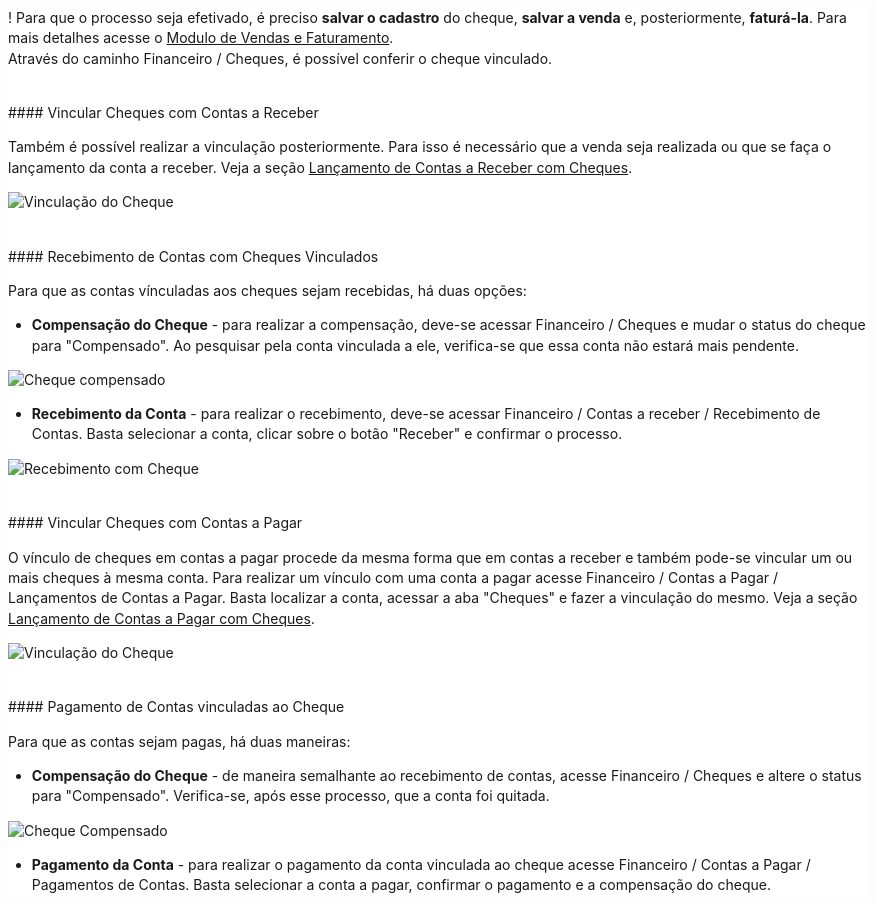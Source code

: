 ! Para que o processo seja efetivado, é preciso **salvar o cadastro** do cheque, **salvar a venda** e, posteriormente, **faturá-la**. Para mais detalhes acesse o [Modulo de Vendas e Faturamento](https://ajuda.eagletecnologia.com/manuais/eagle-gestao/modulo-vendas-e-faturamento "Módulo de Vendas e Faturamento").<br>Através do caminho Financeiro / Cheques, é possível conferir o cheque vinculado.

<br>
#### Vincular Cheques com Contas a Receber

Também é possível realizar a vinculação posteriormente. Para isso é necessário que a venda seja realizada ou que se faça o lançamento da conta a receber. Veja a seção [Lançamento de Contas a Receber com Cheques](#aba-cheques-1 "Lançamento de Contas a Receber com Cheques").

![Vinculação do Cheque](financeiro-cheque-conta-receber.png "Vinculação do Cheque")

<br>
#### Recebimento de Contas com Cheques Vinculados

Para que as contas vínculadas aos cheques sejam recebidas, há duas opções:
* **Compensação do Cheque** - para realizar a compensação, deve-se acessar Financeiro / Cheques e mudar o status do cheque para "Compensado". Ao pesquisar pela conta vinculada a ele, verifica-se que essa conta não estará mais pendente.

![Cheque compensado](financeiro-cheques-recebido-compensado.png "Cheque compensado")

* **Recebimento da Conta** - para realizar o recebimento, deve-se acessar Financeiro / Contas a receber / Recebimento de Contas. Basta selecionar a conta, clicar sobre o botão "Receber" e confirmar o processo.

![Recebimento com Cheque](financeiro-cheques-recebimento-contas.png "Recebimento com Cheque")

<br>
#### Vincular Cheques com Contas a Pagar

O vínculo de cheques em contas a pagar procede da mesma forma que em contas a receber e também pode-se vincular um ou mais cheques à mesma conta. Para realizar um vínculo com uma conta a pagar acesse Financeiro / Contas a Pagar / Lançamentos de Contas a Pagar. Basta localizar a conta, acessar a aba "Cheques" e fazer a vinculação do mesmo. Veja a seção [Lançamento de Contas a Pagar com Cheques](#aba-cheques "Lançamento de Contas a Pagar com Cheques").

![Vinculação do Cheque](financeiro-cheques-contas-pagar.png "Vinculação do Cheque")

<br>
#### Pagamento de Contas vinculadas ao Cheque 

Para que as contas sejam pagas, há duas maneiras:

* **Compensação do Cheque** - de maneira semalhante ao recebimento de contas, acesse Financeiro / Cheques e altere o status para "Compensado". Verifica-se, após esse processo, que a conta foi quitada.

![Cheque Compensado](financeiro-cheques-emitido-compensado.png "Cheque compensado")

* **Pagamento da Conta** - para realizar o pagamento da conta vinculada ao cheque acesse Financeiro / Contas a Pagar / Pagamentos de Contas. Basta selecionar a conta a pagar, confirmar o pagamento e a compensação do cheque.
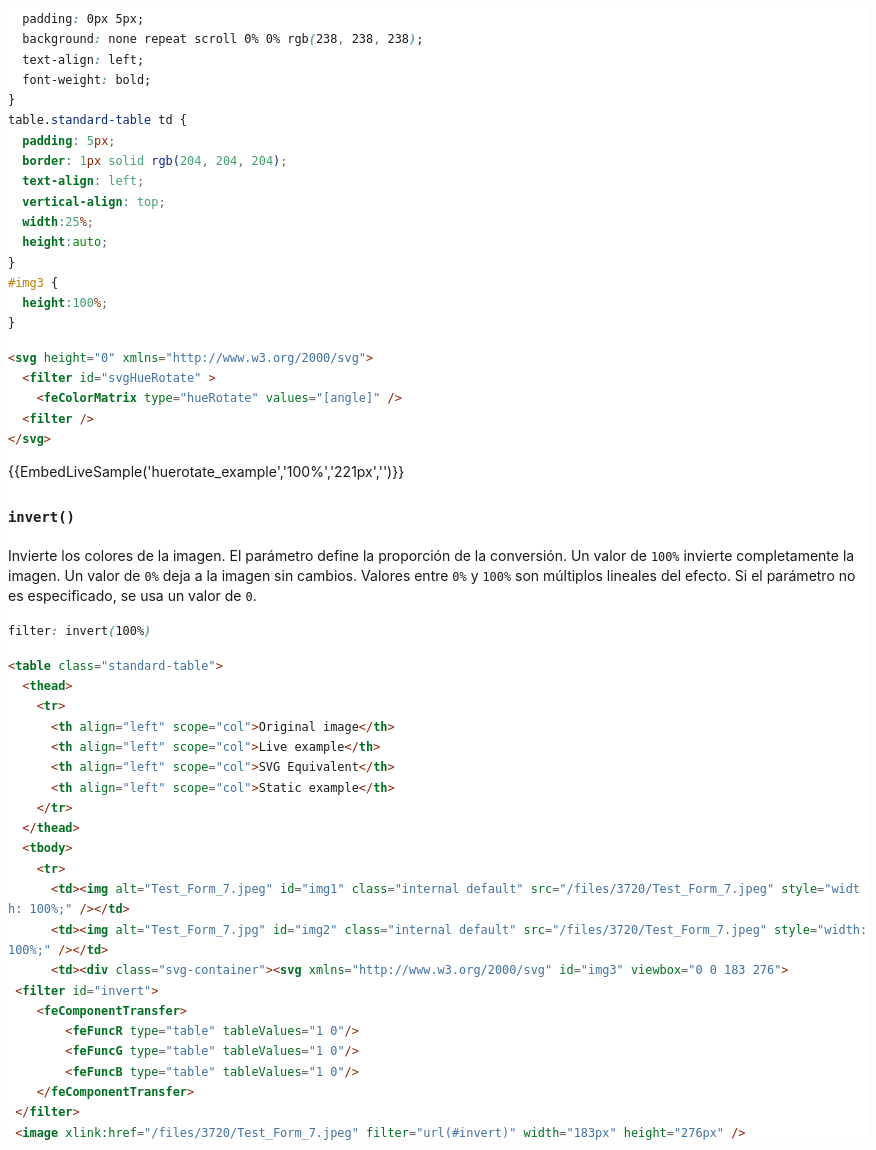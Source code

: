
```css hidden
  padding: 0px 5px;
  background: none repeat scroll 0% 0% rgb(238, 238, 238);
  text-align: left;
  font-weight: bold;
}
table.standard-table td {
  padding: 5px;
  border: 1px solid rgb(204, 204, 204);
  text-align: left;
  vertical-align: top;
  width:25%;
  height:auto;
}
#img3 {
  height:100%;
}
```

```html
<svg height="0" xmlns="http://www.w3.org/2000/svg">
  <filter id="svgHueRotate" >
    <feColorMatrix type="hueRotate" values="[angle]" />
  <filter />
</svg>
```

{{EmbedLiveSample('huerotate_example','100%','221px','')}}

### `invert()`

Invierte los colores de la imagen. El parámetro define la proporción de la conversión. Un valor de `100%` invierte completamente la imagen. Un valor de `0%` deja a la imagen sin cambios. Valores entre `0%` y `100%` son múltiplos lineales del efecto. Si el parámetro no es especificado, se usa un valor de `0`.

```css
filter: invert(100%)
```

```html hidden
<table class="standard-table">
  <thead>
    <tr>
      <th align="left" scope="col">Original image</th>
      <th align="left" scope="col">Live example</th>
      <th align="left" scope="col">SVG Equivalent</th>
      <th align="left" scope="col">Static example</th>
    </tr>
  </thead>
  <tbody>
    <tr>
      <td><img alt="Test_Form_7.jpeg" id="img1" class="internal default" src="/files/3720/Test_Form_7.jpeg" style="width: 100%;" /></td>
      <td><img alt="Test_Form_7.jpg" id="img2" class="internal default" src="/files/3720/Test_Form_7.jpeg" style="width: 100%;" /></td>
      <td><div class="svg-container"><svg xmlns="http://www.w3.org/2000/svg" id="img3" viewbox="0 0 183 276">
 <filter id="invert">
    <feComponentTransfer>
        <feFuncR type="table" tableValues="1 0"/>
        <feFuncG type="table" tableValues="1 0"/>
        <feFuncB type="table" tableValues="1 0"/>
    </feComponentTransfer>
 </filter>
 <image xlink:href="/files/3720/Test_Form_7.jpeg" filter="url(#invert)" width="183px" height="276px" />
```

--*--

> What you should do:
Retype the entire listing exactly as it appears, dropping only the pictures.

> Task output:
Source code

: ! Para que o processo seja efetivado, é preciso **salvar o cadastro** do cheque, **salvar a venda** e, posteriormente, **faturá-la**. Para mais detalhes acesse o [Modulo de Vendas e Faturamento](https://ajuda.eagletecnologia.com/manuais/eagle-gestao/modulo-vendas-e-faturamento "Módulo de Vendas e Faturamento").<br>Através do caminho Financeiro / Cheques, é possível conferir o cheque vinculado.

<br>
#### Vincular Cheques com Contas a Receber

Também é possível realizar a vinculação posteriormente. Para isso é necessário que a venda seja realizada ou que se faça o lançamento da conta a receber. Veja a seção [Lançamento de Contas a Receber com Cheques](#aba-cheques-1 "Lançamento de Contas a Receber com Cheques").

![Vinculação do Cheque](financeiro-cheque-conta-receber.png "Vinculação do Cheque")

<br>
#### Recebimento de Contas com Cheques Vinculados

Para que as contas vínculadas aos cheques sejam recebidas, há duas opções:
* **Compensação do Cheque** - para realizar a compensação, deve-se acessar Financeiro / Cheques e mudar o status do cheque para "Compensado". Ao pesquisar pela conta vinculada a ele, verifica-se que essa conta não estará mais pendente.

![Cheque compensado](financeiro-cheques-recebido-compensado.png "Cheque compensado")

* **Recebimento da Conta** - para realizar o recebimento, deve-se acessar Financeiro / Contas a receber / Recebimento de Contas. Basta selecionar a conta, clicar sobre o botão "Receber" e confirmar o processo.

![Recebimento com Cheque](financeiro-cheques-recebimento-contas.png "Recebimento com Cheque")

<br>
#### Vincular Cheques com Contas a Pagar

O vínculo de cheques em contas a pagar procede da mesma forma que em contas a receber e também pode-se vincular um ou mais cheques à mesma conta. Para realizar um vínculo com uma conta a pagar acesse Financeiro / Contas a Pagar / Lançamentos de Contas a Pagar. Basta localizar a conta, acessar a aba "Cheques" e fazer a vinculação do mesmo. Veja a seção [Lançamento de Contas a Pagar com Cheques](#aba-cheques "Lançamento de Contas a Pagar com Cheques").

![Vinculação do Cheque](financeiro-cheques-contas-pagar.png "Vinculação do Cheque")

<br>
#### Pagamento de Contas vinculadas ao Cheque 

Para que as contas sejam pagas, há duas maneiras:

* **Compensação do Cheque** - de maneira semalhante ao recebimento de contas, acesse Financeiro / Cheques e altere o status para "Compensado". Verifica-se, após esse processo, que a conta foi quitada.

![Cheque Compensado](financeiro-cheques-emitido-compensado.png "Cheque compensado")

* **Pagamento da Conta** - para realizar o pagamento da conta vinculada ao cheque acesse Financeiro / Contas a Pagar / Pagamentos de Contas. Basta selecionar a conta a pagar, confirmar o pagamento e a compensação do cheque.
Source code

:
```css hidden
  padding: 0px 5px;
  background: none repeat scroll 0% 0% rgb(238, 238, 238);
  text-align: left;
  font-weight: bold;
}
table.standard-table td {
  padding: 5px;
  border: 1px solid rgb(204, 204, 204);
  text-align: left;
  vertical-align: top;
  width:25%;
  height:auto;
}
#img3 {
  height:100%;
}
```

```html
<svg height="0" xmlns="http://www.w3.org/2000/svg">
  <filter id="svgHueRotate" >
    <feColorMatrix type="hueRotate" values="[angle]" />
  <filter />
</svg>
```

{{EmbedLiveSample('huerotate_example','100%','221px','')}}

### `invert()`

Invierte los colores de la imagen. El parámetro define la proporción de la conversión. Un valor de `100%` invierte completamente la imagen. Un valor de `0%` deja a la imagen sin cambios. Valores entre `0%` y `100%` son múltiplos lineales del efecto. Si el parámetro no es especificado, se usa un valor de `0`.

```css
filter: invert(100%)
```

```html hidden
<table class="standard-table">
  <thead>
    <tr>
      <th align="left" scope="col">Original image</th>
      <th align="left" scope="col">Live example</th>
      <th align="left" scope="col">SVG Equivalent</th>
      <th align="left" scope="col">Static example</th>
    </tr>
  </thead>
  <tbody>
    <tr>
      <td><img alt="Test_Form_7.jpeg" id="img1" class="internal default" src="/files/3720/Test_Form_7.jpeg" style="width: 100%;" /></td>
      <td><img alt="Test_Form_7.jpg" id="img2" class="internal default" src="/files/3720/Test_Form_7.jpeg" style="width: 100%;" /></td>
      <td><div class="svg-container"><svg xmlns="http://www.w3.org/2000/svg" id="img3" viewbox="0 0 183 276">
 <filter id="invert">
    <feComponentTransfer>
        <feFuncR type="table" tableValues="1 0"/>
        <feFuncG type="table" tableValues="1 0"/>
        <feFuncB type="table" tableValues="1 0"/>
    </feComponentTransfer>
 </filter>
 <image xlink:href="/files/3720/Test_Form_7.jpeg" filter="url(#invert)" width="183px" height="276px" />
```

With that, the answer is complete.